* RECORD EXTRACTS:
◇ ◇ ◇ ◇
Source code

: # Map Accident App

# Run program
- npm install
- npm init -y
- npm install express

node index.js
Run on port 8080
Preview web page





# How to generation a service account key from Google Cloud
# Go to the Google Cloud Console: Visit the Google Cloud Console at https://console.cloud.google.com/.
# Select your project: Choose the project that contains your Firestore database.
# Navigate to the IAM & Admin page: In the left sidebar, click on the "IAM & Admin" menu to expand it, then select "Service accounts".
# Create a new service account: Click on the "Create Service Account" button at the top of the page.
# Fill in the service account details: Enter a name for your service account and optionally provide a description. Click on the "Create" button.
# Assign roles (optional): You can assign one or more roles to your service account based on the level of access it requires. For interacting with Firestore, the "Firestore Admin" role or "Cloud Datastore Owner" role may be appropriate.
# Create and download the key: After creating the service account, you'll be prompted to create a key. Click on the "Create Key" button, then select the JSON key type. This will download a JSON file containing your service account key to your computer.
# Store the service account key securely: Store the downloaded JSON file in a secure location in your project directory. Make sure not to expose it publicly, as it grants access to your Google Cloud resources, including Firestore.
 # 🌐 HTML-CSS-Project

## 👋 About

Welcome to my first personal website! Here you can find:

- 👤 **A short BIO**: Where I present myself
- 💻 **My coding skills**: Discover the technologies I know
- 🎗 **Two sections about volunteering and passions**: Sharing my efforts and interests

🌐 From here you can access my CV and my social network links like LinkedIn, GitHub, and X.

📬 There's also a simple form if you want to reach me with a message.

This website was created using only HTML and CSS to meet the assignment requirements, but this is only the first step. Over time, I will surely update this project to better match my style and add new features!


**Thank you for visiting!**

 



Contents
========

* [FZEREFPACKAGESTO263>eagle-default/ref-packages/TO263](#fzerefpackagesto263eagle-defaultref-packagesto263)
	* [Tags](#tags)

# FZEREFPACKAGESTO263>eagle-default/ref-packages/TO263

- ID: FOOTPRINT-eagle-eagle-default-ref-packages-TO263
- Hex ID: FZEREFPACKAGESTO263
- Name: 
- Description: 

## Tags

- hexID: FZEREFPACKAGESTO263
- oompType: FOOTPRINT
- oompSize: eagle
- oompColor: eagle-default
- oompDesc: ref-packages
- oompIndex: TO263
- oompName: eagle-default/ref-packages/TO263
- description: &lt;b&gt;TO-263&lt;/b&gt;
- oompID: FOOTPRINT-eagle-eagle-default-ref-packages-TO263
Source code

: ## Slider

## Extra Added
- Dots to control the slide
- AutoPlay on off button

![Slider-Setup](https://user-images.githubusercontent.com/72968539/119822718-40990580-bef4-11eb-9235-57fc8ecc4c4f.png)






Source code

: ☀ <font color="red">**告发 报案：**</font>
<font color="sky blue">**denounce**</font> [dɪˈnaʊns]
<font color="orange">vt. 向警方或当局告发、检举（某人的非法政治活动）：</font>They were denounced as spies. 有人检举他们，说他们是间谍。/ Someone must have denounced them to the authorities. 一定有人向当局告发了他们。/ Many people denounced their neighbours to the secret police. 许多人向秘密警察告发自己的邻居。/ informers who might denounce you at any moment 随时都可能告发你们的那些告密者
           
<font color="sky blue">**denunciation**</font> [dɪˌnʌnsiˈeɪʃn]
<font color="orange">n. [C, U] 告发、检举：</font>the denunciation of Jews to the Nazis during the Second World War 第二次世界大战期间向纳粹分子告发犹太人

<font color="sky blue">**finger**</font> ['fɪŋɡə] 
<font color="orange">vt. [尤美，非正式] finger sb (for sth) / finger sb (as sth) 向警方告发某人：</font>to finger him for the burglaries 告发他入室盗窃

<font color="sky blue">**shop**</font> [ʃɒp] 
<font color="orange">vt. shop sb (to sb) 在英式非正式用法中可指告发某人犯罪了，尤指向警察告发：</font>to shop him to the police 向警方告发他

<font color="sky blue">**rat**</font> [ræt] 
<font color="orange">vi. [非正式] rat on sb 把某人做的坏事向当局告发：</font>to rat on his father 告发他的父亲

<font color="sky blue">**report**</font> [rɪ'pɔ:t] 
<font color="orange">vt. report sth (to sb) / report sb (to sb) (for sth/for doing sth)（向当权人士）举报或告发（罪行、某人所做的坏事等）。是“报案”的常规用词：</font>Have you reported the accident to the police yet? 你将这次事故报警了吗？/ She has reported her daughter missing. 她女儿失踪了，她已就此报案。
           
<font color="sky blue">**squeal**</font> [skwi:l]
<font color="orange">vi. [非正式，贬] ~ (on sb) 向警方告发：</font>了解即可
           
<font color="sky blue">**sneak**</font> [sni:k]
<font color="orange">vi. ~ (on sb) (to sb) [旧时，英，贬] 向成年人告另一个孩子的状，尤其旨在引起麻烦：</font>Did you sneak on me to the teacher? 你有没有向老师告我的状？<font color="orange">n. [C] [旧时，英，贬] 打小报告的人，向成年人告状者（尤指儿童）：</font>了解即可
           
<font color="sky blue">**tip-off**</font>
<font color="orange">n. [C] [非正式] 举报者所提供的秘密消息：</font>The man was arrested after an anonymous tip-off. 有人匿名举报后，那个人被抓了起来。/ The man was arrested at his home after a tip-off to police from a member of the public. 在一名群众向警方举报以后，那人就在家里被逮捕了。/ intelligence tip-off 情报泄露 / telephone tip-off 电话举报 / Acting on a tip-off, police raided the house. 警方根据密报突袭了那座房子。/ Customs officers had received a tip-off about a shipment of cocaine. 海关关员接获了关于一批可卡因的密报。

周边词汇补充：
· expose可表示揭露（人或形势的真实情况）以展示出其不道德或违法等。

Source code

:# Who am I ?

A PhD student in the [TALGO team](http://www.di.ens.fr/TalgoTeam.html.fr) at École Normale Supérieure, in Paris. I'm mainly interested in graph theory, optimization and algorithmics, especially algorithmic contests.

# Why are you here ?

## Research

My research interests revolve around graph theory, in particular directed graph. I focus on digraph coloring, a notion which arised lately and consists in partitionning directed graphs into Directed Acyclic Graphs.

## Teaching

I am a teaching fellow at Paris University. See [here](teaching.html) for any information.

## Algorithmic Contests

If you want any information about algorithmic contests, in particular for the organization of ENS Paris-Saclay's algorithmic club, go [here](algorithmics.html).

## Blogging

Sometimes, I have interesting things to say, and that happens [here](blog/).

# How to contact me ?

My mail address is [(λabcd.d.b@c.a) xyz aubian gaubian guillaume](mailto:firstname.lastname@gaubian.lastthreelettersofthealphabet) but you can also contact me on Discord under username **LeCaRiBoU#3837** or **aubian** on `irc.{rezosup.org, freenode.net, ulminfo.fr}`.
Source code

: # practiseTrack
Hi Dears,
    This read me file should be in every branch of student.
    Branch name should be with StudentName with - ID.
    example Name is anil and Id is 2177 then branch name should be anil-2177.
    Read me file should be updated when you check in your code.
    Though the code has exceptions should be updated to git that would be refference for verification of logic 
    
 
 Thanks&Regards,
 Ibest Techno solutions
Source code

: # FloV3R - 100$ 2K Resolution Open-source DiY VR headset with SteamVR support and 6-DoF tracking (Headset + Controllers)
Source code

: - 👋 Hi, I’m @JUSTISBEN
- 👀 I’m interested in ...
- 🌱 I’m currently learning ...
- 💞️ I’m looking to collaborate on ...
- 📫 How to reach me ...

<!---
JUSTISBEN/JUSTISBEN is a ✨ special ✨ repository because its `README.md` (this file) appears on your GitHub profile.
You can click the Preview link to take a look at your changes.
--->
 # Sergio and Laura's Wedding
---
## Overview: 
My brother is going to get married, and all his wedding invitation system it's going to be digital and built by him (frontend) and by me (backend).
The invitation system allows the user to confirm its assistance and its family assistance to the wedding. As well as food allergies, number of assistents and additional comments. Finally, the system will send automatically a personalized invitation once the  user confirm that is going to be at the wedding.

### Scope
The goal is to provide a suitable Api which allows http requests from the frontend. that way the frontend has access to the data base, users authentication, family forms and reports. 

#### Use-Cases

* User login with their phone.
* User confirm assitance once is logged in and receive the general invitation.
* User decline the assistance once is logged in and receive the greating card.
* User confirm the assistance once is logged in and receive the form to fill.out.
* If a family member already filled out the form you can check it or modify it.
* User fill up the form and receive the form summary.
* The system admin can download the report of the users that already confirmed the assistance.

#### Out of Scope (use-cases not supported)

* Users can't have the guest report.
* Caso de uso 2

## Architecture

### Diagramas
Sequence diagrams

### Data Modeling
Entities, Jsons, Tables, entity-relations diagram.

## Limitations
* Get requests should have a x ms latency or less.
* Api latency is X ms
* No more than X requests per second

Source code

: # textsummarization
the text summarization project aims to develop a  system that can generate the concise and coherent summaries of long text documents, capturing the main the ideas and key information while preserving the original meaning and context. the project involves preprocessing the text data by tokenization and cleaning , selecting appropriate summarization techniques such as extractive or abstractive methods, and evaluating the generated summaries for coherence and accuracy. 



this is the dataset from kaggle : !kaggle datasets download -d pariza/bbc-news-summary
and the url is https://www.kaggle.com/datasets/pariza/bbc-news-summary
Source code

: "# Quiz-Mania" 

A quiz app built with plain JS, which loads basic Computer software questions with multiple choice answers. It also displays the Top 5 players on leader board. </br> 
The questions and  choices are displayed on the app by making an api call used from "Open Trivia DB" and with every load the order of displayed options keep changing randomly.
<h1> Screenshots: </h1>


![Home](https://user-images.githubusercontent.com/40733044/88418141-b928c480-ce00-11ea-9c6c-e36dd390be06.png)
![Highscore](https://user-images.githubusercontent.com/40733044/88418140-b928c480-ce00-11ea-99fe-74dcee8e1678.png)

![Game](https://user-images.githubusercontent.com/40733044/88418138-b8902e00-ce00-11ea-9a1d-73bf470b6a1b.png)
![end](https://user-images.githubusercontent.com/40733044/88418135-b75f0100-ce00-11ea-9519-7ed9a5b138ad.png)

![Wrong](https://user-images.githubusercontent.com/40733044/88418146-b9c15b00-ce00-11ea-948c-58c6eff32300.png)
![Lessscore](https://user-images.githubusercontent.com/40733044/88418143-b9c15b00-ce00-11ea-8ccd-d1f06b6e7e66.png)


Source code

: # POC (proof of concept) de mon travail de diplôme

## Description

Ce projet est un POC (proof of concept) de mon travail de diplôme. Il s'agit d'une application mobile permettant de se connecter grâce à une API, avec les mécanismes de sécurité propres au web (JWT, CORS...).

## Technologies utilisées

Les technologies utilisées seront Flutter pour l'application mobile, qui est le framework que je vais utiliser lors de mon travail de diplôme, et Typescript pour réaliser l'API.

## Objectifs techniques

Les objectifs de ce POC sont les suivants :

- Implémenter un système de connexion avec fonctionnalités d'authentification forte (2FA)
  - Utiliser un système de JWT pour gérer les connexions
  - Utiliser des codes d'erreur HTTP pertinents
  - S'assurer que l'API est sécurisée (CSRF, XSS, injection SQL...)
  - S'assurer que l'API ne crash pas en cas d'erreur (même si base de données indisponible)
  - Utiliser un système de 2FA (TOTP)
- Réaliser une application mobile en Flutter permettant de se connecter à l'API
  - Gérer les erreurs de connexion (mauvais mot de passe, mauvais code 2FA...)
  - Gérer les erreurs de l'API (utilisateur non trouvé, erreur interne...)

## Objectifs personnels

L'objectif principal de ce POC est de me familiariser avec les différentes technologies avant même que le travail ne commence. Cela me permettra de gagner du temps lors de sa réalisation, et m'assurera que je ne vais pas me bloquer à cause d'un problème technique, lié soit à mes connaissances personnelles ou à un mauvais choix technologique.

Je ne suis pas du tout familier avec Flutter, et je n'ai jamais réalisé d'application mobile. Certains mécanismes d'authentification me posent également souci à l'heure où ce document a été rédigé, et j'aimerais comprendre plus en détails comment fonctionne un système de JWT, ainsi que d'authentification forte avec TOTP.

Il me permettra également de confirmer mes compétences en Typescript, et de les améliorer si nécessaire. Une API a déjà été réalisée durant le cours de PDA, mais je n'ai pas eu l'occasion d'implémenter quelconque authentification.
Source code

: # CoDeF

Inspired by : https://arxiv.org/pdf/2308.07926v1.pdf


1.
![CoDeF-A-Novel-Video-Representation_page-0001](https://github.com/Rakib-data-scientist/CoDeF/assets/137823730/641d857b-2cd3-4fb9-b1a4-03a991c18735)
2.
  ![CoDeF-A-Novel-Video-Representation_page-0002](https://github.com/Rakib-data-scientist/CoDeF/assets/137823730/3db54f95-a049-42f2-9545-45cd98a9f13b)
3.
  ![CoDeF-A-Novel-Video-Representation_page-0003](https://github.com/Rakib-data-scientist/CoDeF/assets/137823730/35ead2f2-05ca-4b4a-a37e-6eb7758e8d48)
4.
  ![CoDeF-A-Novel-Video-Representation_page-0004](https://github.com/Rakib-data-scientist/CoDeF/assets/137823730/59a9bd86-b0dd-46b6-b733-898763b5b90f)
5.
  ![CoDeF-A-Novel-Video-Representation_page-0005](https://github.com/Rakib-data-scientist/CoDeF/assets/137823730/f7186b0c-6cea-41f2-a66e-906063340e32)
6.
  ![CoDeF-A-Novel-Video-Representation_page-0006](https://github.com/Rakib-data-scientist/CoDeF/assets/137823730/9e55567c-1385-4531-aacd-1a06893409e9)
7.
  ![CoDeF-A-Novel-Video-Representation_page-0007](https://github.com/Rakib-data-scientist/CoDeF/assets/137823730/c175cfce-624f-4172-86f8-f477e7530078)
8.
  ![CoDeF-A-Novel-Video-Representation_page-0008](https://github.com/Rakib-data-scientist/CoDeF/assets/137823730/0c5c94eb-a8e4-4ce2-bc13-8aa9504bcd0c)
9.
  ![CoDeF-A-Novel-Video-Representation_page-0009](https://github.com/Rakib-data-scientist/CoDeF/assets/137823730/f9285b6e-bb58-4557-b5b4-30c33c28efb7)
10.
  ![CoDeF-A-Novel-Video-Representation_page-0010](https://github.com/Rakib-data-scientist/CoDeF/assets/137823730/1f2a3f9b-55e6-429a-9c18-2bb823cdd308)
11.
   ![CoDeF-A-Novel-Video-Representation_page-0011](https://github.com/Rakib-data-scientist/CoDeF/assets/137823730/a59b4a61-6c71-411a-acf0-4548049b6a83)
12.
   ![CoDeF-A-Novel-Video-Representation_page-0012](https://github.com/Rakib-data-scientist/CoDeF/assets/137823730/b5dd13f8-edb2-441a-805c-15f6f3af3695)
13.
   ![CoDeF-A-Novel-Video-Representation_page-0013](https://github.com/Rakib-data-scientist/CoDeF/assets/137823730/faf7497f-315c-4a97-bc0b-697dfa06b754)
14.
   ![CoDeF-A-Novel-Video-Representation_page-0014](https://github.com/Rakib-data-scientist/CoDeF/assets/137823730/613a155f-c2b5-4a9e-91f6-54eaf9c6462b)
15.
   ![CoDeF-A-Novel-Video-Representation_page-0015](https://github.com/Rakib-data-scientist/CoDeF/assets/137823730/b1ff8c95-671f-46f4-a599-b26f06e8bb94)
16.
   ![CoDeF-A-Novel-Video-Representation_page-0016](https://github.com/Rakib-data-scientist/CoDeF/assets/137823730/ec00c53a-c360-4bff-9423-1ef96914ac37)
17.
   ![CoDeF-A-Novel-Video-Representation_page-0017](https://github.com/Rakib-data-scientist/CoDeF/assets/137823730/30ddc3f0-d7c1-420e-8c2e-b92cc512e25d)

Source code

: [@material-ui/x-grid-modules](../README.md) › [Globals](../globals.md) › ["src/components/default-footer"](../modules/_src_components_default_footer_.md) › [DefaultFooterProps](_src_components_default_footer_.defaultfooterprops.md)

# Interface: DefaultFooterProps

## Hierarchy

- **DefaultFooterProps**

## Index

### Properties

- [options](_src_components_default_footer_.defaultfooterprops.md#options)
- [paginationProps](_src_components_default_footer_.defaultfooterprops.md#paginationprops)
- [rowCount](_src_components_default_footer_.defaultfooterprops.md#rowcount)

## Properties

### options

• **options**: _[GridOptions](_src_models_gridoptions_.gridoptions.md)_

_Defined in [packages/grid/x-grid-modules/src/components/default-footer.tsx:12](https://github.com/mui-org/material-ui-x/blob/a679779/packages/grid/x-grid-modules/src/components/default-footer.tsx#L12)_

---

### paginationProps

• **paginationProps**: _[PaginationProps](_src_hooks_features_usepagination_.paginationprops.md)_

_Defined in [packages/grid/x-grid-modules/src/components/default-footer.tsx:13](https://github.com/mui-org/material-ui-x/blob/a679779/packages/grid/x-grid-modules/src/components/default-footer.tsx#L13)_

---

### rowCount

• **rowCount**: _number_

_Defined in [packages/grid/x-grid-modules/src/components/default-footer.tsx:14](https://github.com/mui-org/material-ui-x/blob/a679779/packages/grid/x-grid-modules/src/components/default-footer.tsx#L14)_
◇ ◇ ◇ ◇
* WHAT THE EXERCISE ASKS:
The required output is each line of the entries that contains the word "connecter".

* SOLUTION FOR THIS PROBLEM:
Ce projet est un POC (proof of concept) de mon travail de diplôme. Il s'agit d'une application mobile permettant de se connecter grâce à une API, avec les mécanismes de sécurité propres au web (JWT, CORS...).
- Réaliser une application mobile en Flutter permettant de se connecter à l'API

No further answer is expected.